RECORDS PROVIDED
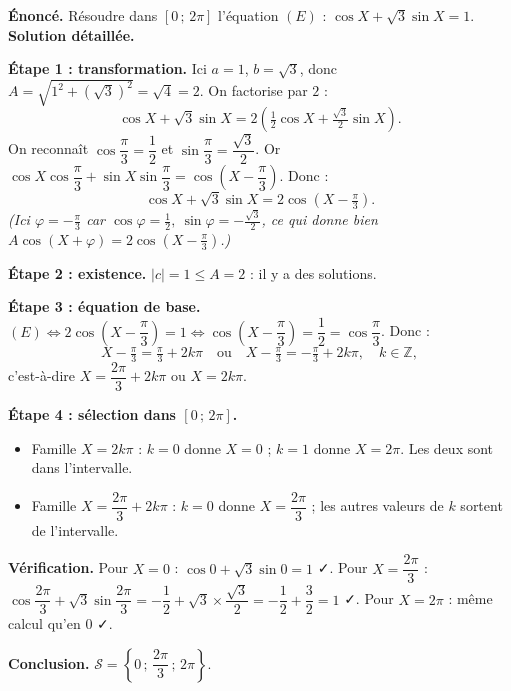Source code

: \documentclass[11pt]{article}
\begin{document}
\begin{exoresolu}[{Résoudre $\cos X + \sqrt{3}\sin X = 1$ dans $[0\,;\,2\pi]$}]
\textbf{Énoncé.} Résoudre dans $[0\,;\,2\pi]$ l'équation $(E)$ : $\cos X + \sqrt{3}\sin X = 1$.
\tcblower
\textbf{Solution détaillée.}

\textbf{Étape 1 : transformation.} Ici $a = 1$, $b = \sqrt{3}$, donc $A = \sqrt{1^2 + (\sqrt{3})^2} = \sqrt{4} = 2$. On factorise par $2$ :
\[ \cos X + \sqrt{3}\sin X = 2\left(\tfrac{1}{2}\cos X + \tfrac{\sqrt{3}}{2}\sin X\right). \]
On reconnaît $\cos\dfrac{\pi}{3} = \dfrac{1}{2}$ et $\sin\dfrac{\pi}{3} = \dfrac{\sqrt{3}}{2}$. Or $\cos X\cos\dfrac{\pi}{3} + \sin X\sin\dfrac{\pi}{3} = \cos\left(X - \dfrac{\pi}{3}\right)$. Donc :
\[ \cos X + \sqrt{3}\sin X = 2\cos\left(X - \tfrac{\pi}{3}\right). \]
\emph{(Ici $\varphi = -\frac{\pi}{3}$ car $\cos\varphi=\frac{1}{2},\ \sin\varphi=-\frac{\sqrt{3}}{2}$, ce qui donne bien $A\cos(X+\varphi)=2\cos(X-\frac{\pi}{3})$.)}

\textbf{Étape 2 : existence.} $|c| = 1 \leq A = 2$ : il y a des solutions.

\textbf{Étape 3 : équation de base.} $(E) \Longleftrightarrow 2\cos\left(X - \dfrac{\pi}{3}\right) = 1 \Longleftrightarrow \cos\left(X - \dfrac{\pi}{3}\right) = \dfrac{1}{2} = \cos\dfrac{\pi}{3}$. Donc :
\[ X - \tfrac{\pi}{3} = \tfrac{\pi}{3} + 2k\pi \quad \text{ou} \quad X - \tfrac{\pi}{3} = -\tfrac{\pi}{3} + 2k\pi, \quad k \in \mathbb{Z}, \]
c'est-à-dire $X = \dfrac{2\pi}{3} + 2k\pi$ \; ou \; $X = 2k\pi$.

\textbf{Étape 4 : sélection dans $[0\,;\,2\pi]$.}
\begin{itemize}
\item Famille $X = 2k\pi$ : $k=0$ donne $X = 0$ ; $k=1$ donne $X = 2\pi$. Les deux sont dans l'intervalle.
\item Famille $X = \dfrac{2\pi}{3} + 2k\pi$ : $k=0$ donne $X = \dfrac{2\pi}{3}$ ; les autres valeurs de $k$ sortent de l'intervalle.
\end{itemize}

\textbf{Vérification.} Pour $X = 0$ : $\cos 0 + \sqrt{3}\sin 0 = 1$ ✓. Pour $X = \dfrac{2\pi}{3}$ : $\cos\dfrac{2\pi}{3} + \sqrt{3}\sin\dfrac{2\pi}{3} = -\dfrac{1}{2} + \sqrt{3}\times\dfrac{\sqrt{3}}{2} = -\dfrac{1}{2} + \dfrac{3}{2} = 1$ ✓. Pour $X = 2\pi$ : même calcul qu'en $0$ ✓.

\textbf{Conclusion.} $\mathcal{S} = \left\{0\,;\,\dfrac{2\pi}{3}\,;\,2\pi\right\}$.
\end{exoresolu}
\end{document}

TASK DIRECTIONS
The whole listing must come back verbatim, with no pictures included.

ANSWER BOX
Source code

: \documentclass[11pt]{article}
\begin{document}
\begin{exoresolu}[{Résoudre $\cos X + \sqrt{3}\sin X = 1$ dans $[0\,;\,2\pi]$}]
\textbf{Énoncé.} Résoudre dans $[0\,;\,2\pi]$ l'équation $(E)$ : $\cos X + \sqrt{3}\sin X = 1$.
\tcblower
\textbf{Solution détaillée.}

\textbf{Étape 1 : transformation.} Ici $a = 1$, $b = \sqrt{3}$, donc $A = \sqrt{1^2 + (\sqrt{3})^2} = \sqrt{4} = 2$. On factorise par $2$ :
\[ \cos X + \sqrt{3}\sin X = 2\left(\tfrac{1}{2}\cos X + \tfrac{\sqrt{3}}{2}\sin X\right). \]
On reconnaît $\cos\dfrac{\pi}{3} = \dfrac{1}{2}$ et $\sin\dfrac{\pi}{3} = \dfrac{\sqrt{3}}{2}$. Or $\cos X\cos\dfrac{\pi}{3} + \sin X\sin\dfrac{\pi}{3} = \cos\left(X - \dfrac{\pi}{3}\right)$. Donc :
\[ \cos X + \sqrt{3}\sin X = 2\cos\left(X - \tfrac{\pi}{3}\right). \]
\emph{(Ici $\varphi = -\frac{\pi}{3}$ car $\cos\varphi=\frac{1}{2},\ \sin\varphi=-\frac{\sqrt{3}}{2}$, ce qui donne bien $A\cos(X+\varphi)=2\cos(X-\frac{\pi}{3})$.)}

\textbf{Étape 2 : existence.} $|c| = 1 \leq A = 2$ : il y a des solutions.

\textbf{Étape 3 : équation de base.} $(E) \Longleftrightarrow 2\cos\left(X - \dfrac{\pi}{3}\right) = 1 \Longleftrightarrow \cos\left(X - \dfrac{\pi}{3}\right) = \dfrac{1}{2} = \cos\dfrac{\pi}{3}$. Donc :
\[ X - \tfrac{\pi}{3} = \tfrac{\pi}{3} + 2k\pi \quad \text{ou} \quad X - \tfrac{\pi}{3} = -\tfrac{\pi}{3} + 2k\pi, \quad k \in \mathbb{Z}, \]
c'est-à-dire $X = \dfrac{2\pi}{3} + 2k\pi$ \; ou \; $X = 2k\pi$.

\textbf{Étape 4 : sélection dans $[0\,;\,2\pi]$.}
\begin{itemize}
\item Famille $X = 2k\pi$ : $k=0$ donne $X = 0$ ; $k=1$ donne $X = 2\pi$. Les deux sont dans l'intervalle.
\item Famille $X = \dfrac{2\pi}{3} + 2k\pi$ : $k=0$ donne $X = \dfrac{2\pi}{3}$ ; les autres valeurs de $k$ sortent de l'intervalle.
\end{itemize}

\textbf{Vérification.} Pour $X = 0$ : $\cos 0 + \sqrt{3}\sin 0 = 1$ ✓. Pour $X = \dfrac{2\pi}{3}$ : $\cos\dfrac{2\pi}{3} + \sqrt{3}\sin\dfrac{2\pi}{3} = -\dfrac{1}{2} + \sqrt{3}\times\dfrac{\sqrt{3}}{2} = -\dfrac{1}{2} + \dfrac{3}{2} = 1$ ✓. Pour $X = 2\pi$ : même calcul qu'en $0$ ✓.

\textbf{Conclusion.} $\mathcal{S} = \left\{0\,;\,\dfrac{2\pi}{3}\,;\,2\pi\right\}$.
\end{exoresolu}
\end{document}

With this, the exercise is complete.